*Given information*.

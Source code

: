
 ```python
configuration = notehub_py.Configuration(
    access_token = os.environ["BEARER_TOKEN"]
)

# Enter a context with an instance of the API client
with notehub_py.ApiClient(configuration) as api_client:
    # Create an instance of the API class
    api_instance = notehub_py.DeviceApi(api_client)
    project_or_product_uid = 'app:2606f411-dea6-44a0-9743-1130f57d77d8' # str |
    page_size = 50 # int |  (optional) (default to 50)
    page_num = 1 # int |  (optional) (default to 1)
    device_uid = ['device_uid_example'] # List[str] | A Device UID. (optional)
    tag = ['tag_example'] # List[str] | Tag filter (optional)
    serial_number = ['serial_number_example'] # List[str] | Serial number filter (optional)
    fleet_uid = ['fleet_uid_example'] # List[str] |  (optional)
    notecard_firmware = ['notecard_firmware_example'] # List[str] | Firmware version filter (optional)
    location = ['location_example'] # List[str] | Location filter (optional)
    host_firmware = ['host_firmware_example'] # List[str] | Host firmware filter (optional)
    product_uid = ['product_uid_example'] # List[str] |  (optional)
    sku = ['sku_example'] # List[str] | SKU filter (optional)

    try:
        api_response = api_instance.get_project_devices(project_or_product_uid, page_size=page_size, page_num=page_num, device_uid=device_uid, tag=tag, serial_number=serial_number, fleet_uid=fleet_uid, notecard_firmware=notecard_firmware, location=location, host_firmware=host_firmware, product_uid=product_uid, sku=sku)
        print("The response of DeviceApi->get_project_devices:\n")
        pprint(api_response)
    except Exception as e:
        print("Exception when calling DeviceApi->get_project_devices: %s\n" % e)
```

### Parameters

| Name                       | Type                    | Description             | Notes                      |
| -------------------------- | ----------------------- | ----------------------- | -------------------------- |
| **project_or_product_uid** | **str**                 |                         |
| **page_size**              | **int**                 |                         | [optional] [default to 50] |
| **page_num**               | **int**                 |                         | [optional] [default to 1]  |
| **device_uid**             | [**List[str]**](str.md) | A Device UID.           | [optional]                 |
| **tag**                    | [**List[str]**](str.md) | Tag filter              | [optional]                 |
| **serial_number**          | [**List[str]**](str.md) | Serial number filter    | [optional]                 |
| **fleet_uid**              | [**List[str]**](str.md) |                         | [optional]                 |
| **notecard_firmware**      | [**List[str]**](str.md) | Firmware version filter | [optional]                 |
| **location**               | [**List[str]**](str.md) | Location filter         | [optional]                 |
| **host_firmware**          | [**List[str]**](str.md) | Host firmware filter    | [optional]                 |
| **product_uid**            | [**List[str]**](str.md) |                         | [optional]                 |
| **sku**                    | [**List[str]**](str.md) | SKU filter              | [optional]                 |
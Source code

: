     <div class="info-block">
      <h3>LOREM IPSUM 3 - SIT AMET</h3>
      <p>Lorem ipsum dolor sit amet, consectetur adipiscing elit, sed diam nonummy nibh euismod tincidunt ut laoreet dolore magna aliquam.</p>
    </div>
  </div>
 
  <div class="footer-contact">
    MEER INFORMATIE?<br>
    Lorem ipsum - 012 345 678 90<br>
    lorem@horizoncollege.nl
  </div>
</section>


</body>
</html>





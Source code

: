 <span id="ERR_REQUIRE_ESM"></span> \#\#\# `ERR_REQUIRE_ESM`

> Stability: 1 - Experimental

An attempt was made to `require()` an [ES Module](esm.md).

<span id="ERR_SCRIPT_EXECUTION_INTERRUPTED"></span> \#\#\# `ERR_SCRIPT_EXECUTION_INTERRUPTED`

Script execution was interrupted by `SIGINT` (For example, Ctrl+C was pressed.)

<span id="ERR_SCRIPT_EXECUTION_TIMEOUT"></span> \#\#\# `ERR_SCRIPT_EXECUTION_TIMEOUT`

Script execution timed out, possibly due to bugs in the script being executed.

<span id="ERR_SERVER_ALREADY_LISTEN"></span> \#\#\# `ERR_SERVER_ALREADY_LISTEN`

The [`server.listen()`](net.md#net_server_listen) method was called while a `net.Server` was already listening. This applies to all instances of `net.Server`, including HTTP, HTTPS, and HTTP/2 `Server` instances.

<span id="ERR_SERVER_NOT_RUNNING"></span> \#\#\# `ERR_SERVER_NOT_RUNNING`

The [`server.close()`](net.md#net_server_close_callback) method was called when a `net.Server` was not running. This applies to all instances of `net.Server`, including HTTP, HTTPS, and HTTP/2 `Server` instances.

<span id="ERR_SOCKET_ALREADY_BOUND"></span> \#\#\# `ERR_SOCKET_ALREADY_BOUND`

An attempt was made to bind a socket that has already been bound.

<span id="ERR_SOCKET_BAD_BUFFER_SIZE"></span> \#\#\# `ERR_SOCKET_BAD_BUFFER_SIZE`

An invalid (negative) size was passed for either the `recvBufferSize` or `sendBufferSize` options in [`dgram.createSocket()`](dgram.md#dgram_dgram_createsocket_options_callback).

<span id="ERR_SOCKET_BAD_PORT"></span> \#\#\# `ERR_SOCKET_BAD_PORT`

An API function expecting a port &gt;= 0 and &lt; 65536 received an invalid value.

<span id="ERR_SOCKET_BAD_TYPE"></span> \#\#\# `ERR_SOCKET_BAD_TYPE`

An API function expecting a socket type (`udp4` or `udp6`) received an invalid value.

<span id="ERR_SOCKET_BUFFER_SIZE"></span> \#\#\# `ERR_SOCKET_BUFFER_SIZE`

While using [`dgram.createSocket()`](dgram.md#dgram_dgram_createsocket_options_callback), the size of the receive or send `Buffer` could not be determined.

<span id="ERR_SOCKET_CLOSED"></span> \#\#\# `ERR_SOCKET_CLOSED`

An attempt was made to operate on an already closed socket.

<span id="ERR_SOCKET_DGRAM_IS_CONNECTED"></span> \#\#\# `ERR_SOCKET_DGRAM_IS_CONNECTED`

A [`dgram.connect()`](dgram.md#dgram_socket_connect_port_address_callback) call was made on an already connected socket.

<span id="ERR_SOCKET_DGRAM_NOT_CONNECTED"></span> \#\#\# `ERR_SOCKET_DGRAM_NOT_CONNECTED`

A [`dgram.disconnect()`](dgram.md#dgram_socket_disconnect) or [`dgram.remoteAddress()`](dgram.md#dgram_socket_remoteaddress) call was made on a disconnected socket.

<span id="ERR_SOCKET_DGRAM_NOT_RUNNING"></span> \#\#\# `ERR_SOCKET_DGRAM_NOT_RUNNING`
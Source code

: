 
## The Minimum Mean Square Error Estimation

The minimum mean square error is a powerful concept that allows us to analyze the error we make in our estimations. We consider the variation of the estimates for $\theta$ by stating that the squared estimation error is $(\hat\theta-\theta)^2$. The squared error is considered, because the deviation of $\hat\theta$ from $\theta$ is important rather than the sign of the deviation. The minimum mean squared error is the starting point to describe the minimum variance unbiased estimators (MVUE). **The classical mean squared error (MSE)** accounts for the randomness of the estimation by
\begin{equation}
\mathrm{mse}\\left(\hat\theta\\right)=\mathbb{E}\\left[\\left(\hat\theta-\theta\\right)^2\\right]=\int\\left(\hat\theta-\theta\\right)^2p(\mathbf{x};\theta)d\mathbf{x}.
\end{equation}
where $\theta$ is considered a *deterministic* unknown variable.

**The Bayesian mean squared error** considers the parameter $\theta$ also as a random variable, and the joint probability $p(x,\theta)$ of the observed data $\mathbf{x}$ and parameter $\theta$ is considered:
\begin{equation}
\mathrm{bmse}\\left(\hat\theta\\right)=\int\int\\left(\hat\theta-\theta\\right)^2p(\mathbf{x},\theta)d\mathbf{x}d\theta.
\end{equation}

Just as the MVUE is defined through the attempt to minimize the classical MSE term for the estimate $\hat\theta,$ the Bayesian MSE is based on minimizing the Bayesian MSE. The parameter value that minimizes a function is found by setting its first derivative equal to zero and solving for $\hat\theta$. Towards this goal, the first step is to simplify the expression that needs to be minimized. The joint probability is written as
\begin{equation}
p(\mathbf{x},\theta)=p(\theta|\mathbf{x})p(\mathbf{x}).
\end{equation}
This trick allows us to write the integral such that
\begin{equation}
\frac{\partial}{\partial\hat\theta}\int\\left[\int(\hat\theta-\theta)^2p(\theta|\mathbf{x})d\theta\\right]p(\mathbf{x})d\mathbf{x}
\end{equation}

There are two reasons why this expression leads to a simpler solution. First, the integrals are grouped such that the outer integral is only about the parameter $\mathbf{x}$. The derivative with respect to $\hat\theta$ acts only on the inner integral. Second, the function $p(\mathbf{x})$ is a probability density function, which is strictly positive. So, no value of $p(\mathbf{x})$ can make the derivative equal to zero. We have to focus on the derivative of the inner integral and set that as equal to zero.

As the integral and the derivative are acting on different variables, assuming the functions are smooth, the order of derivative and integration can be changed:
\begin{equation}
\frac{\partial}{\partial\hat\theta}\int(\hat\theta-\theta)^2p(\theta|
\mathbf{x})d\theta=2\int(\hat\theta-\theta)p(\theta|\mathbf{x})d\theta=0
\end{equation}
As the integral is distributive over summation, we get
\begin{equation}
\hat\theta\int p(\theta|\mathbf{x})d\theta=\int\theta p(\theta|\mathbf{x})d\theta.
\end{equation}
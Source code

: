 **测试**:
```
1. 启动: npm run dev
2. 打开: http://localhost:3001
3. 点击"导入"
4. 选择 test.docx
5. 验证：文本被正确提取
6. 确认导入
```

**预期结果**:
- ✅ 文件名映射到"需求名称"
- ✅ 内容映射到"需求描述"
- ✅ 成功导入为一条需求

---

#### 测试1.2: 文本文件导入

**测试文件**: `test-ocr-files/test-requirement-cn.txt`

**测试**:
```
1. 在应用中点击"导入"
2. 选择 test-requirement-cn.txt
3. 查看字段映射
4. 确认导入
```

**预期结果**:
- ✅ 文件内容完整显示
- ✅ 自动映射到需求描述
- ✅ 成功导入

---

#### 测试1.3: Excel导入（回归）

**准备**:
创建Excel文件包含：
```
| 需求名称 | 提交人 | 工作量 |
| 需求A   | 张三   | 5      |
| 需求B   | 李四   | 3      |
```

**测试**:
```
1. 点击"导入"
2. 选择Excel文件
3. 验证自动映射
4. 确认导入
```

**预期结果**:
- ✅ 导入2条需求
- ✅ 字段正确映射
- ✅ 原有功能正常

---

*Exercise aim*. Find each line in the records holding the string "requirement" and show it.

*Solution for this problem*.
**测试文件**: `test-ocr-files/test-requirement-cn.txt`
2. 选择 test-requirement-cn.txt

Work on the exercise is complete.